Frank Pignanelli & LaVarr Webb: Here are our predictions for state convention elections

Published: Sunday, April 28 2013 12:00 a.m. MDT

With spring finally breaking out, most normal Utahns aren't paying much attention to politics. For the abnormal among us, here are some things to watch.

Utah's two main political parties will conduct officer elections at their upcoming state conventions. What are insiders saying about the candidates and the races?

Pignanelli: "Party is the madness of many for the gain of a few." — Alexander Pope

State Sen. Jim Dabakis ignored our unsolicited advice (most people do) and announced he will seek another term as Democratic state chair. Dabakis has thrown enough red meat to satiate the bellies of his base, and will be re-elected without serious opposition.

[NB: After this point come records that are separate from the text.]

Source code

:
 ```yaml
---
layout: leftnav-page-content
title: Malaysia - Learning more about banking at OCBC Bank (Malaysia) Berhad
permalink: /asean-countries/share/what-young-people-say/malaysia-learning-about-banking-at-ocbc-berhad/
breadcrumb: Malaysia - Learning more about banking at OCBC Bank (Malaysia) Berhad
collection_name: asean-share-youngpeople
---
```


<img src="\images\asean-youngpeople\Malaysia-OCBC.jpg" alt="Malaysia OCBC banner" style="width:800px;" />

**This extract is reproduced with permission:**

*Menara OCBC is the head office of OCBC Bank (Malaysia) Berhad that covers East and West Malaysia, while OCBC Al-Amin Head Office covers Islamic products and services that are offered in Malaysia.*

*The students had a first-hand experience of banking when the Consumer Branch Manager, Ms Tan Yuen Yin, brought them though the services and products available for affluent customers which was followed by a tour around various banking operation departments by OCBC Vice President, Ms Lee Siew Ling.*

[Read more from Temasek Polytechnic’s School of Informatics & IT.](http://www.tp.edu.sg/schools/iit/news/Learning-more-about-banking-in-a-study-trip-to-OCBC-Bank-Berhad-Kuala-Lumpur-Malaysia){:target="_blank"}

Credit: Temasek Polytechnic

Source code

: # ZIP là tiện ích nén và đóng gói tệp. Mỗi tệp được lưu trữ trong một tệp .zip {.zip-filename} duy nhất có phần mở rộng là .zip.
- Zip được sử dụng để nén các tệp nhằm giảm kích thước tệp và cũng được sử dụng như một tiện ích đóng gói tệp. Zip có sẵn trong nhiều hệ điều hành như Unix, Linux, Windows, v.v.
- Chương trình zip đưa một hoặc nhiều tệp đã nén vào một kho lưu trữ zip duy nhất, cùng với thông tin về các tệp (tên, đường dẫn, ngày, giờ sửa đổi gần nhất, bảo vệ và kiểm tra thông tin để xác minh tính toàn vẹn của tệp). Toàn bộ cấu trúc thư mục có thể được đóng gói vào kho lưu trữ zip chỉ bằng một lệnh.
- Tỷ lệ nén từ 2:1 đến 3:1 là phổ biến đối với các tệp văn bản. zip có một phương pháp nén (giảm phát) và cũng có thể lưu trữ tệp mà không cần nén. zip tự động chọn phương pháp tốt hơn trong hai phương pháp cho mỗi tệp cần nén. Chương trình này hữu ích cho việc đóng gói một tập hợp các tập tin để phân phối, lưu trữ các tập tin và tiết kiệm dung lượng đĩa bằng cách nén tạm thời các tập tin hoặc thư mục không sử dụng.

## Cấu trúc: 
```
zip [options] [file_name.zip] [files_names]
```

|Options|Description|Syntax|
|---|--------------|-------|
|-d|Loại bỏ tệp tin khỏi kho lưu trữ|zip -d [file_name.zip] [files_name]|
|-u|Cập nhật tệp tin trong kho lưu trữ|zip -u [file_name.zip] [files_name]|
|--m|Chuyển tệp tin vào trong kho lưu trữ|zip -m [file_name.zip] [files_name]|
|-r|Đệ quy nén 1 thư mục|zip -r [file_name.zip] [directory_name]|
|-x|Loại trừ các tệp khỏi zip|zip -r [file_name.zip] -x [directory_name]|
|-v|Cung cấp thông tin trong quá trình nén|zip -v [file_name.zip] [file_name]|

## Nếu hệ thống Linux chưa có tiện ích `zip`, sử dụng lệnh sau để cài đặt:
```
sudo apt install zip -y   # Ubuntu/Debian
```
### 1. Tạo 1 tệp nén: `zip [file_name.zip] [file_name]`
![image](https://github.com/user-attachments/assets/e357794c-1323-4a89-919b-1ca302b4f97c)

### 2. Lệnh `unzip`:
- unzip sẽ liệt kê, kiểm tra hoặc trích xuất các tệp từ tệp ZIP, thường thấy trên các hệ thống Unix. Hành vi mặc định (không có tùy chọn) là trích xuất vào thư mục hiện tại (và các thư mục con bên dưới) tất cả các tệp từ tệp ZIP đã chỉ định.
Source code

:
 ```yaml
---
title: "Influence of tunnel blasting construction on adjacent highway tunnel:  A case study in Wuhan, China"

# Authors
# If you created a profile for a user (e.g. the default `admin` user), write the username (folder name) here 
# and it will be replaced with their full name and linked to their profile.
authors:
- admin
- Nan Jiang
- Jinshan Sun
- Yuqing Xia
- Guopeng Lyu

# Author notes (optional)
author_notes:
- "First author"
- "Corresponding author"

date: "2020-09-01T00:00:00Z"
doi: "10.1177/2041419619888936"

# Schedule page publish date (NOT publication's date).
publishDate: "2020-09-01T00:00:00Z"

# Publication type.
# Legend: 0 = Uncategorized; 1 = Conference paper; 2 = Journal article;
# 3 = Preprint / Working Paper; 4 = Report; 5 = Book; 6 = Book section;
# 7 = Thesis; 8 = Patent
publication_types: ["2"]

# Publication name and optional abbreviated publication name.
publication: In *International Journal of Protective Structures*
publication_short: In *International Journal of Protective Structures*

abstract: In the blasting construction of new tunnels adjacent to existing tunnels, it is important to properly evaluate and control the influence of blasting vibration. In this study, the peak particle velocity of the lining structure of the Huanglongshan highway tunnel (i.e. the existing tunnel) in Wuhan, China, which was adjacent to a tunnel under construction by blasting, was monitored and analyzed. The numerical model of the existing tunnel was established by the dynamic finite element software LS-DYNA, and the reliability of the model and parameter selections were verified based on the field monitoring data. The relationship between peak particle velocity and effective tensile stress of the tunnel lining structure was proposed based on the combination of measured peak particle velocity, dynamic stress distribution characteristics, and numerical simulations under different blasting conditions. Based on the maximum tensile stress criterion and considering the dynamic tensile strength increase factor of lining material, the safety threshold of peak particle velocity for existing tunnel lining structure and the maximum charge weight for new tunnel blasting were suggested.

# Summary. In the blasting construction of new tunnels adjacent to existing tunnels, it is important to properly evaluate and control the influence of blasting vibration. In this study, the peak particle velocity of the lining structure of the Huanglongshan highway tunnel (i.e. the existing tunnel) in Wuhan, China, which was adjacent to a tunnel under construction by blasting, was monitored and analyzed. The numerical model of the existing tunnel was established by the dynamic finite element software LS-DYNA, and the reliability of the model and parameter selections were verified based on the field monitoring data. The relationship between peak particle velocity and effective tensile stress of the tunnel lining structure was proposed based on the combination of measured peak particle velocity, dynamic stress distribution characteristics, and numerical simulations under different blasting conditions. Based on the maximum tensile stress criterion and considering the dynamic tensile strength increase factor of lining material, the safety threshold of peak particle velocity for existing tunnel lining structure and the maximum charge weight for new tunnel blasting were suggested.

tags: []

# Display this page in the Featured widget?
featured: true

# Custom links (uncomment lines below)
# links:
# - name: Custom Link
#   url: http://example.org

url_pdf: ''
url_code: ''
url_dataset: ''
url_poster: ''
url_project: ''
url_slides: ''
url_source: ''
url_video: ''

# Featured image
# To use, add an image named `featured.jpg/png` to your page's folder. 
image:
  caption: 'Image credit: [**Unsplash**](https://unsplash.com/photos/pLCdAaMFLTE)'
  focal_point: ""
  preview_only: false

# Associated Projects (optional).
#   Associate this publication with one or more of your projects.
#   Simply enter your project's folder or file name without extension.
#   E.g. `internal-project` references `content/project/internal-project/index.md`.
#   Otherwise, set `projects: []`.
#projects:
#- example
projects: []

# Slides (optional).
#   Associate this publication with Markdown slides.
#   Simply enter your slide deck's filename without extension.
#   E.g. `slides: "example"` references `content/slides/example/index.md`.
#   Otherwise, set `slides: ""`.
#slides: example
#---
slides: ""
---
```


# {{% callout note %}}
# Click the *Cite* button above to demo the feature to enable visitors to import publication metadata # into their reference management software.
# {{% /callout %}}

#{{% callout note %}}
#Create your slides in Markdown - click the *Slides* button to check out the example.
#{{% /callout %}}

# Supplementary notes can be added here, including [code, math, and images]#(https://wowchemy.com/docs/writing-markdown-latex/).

Other political commentators have noted (and I will not be outdone by them) that two-thirds of the Republican chair contenders possess a racial or ethnic background different from the majority population. This openness and progressive enlightenment is commendable. Until recently, diversity for Utah Republicans was based on which company of pioneers your ancestors belonged.

The current conventional wisdom among Utah politicos is that James Evans (former GOP Salt Lake County chair) will be the next state chairman. Evans enjoys the savvy, expertise and name identification to place him in front-runner status. However, insiders are noting that Aaron Gabrielson (chairman of the Wasatch County party) is gaining traction through hard work and a strong message. Marco Diaz (leader of the Utah Republican Hispanic Assembly) is known for his high energy, but so far is not viewed as a potential winner.

Webb: All three candidates for GOP chair are fine individuals who could capably lead the party. Evans, considered the frontrunner, is a hard-charging, aggressive partisan not afraid to mix it up with Democrats. He is also viewed as a mainstream conservative supported by the party establishment, and one of a growing number of black conservatives gaining national stature within the party.

Diaz, the most active candidate on social media, has worked hard in the party trenches, dealing with difficult immigration issues and fighting to keep Hispanic voters involved with the party. His serious candidacy is a nice breakthrough for Hispanic Republicans.

Gabrielson is young, smart and capable, hailing more from the tea party or "grassroots" faction of the party, the group suspicious of many elected officials and "elitists" (as they refer to me). The outcome may be determined by convention turnout. If the moderate delegates recruited by last year's Hatch campaign attend, then Evans probably wins. If mostly ideologues show up, who knows?

What challenges will the new leaders face in keeping their parties relevant in today's political climate?

Pignanelli: Utah Republicans really have it rough. Their numbers are so great they could all wear powdered wigs while dancing naked and shouting druid chants … and still hold power. However, if the animosity between the far right and mainstream Republicans over high profile issues of deep concern to Utahns (i.e. immigration, public education) fosters acrimony in public debate, clever Democrats can benefit in some races.

Dabakis has a short but difficult task list: expand election success outside Salt Lake County, take advantage of right-wing flubs and be ready should the Feds muddle the implementation of health care reform.

Webb: Republican leaders need to listen to mainstream Utahns and not get stuck in the purist, right-wing echo chamber. Utahns support limited government and low taxes, but we also believe local and state governments have generally been frugal and wise (unlike the federal government), and these governments need the resources to perform the duties we have asked them to do. Republicans will win if we focus on practical, common sense, problem-solving governance. Utah's "secret sauce" is collaboration and finding common ground to solve problems. If we do that well, we will dramatically outperform the rest of the country. If we engage in circular firing squads, we lose.